Buonanotte, mamma
Il testo premio Pulitzer di Marsha Norman in scena al Teatro Belli di Roma nel limpido e drammatico ritratto di famiglia in un interno diretto da Ciro Scalera.
Nel 1983 ‘night, Mother, nato dalla penna di Marsha Norman, lasciava attoniti i lettori americani sciogliendo in un perfetto e pacato salotto borghese il dramma di una figlia che, consapevolmente, esprime alla madre la volontà di suicidarsi. E sente la necessità di farlo ora. Ora che ha trovato la serenità, nonostante il divorzio, un figlio di dubbia moralità, e l’epilessia, che da un anno non si presenta violenta per strapparla a intermittenza dalla quotidianità.
Sulla scena del Teatro Belli, fino al 22 febbraio, la morsa mentale ed emotiva che stritola cuore e coscienza di madre e figlia nella perdita e dell’abbandono reciproco, prende forma in uno spazio angusto (pensato da Massimo Marafante) diviso tra cucina e soggiorno, delimitato da pareti con tappezzerie demodé e un sovraccarico arredo anni Sessanta: simulacri dell’immobilità bigotta e sbiadita di un interno bloccato tra falsi moralismi e intime ipocrisie, regole e ruoli sociali scricchiolanti e sfoghi di voci liberati al soffocante silenzio.
Un microcosmo al riparo dal mondo, nel quale il rapporto genitore-figlio è ormai l’unico tollerato e voluto; l’unico che, poco a poco, ha condotto le due donne all’essere l’una l’assuefatto riflesso dell’altra, sua sola ragione di vita. In questa logorante nuvola di realtà isolata, la composta e incisiva regia di Ciro Scalera adagia sulla coppia Thelma (Elisabetta De Vito) – Jessie (Sarah Biacchi) un velo di preservata e autodistruttiva gelosia proveniente da un legame rigido e morboso di dipendenza al contrario, dove è la madre, adagiata nel cardigan, gonna e giro di perle, a dar voce ai capricci infantili, e dove è la figlia, con fare da paranoica e servile padrona di casa, la cui euforia si muove nella comodità di pantaloni maschili e ampio maglione, ad accudirla, a rimproverarla, a ferirla.
Tra loro un’interpretazione capace di coniugare il dinamismo impulsivo di parole, gesti e sguardi con perspicacia e sobrietà, dando vita a inattese complicità e impetuosi j’accuse, a carezze di assurda rassegnazione, a dichiarazioni di egoistico affetto pronunciate nella quieta volontà d’interrompere ciò che di più intimo possiede una persona, la propria vita, ormai smarrita, lontana, sorda, e al conseguente, inevitabile e lacerante senso di colpa di chi quella vita l’ha messa al mondo e per misterioso istinto non può lasciarla andare.

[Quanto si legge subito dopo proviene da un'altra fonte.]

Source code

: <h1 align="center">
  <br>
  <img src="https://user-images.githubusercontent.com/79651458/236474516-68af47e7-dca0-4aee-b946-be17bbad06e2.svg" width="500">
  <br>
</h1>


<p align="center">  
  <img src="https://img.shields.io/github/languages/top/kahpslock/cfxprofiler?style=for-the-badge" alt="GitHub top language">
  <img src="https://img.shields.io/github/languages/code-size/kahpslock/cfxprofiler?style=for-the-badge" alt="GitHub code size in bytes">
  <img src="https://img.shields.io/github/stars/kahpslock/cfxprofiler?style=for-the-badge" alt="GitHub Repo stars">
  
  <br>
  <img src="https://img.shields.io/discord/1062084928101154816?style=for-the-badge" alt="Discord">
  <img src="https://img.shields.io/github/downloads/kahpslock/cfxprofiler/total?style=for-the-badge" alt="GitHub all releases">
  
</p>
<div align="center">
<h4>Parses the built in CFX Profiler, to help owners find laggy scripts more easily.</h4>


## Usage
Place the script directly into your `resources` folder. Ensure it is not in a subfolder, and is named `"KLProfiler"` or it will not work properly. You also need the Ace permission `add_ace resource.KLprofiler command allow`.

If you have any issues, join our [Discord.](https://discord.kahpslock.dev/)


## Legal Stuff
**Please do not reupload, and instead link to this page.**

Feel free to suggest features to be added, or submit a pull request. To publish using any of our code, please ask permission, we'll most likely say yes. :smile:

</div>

De Vito e Biacchi trasformano il palcoscenico in un privilegiato terreno di sofisticato duello dove il primordiale legame dell’essere umano diventa un cordone mentale che stringe entrambe in un vortice di tacita disperazione, dove piegare il bucato, spostare i mobili, preparare la cioccolata, hanno il pungente significato di banalità ostentate, pretesti futili, parole spente piene di sottili e trasparenti tentativi di rallentare l’orrore di quell’istante assurdo, indicibile, quello dell’addio, dello sparo, del buio.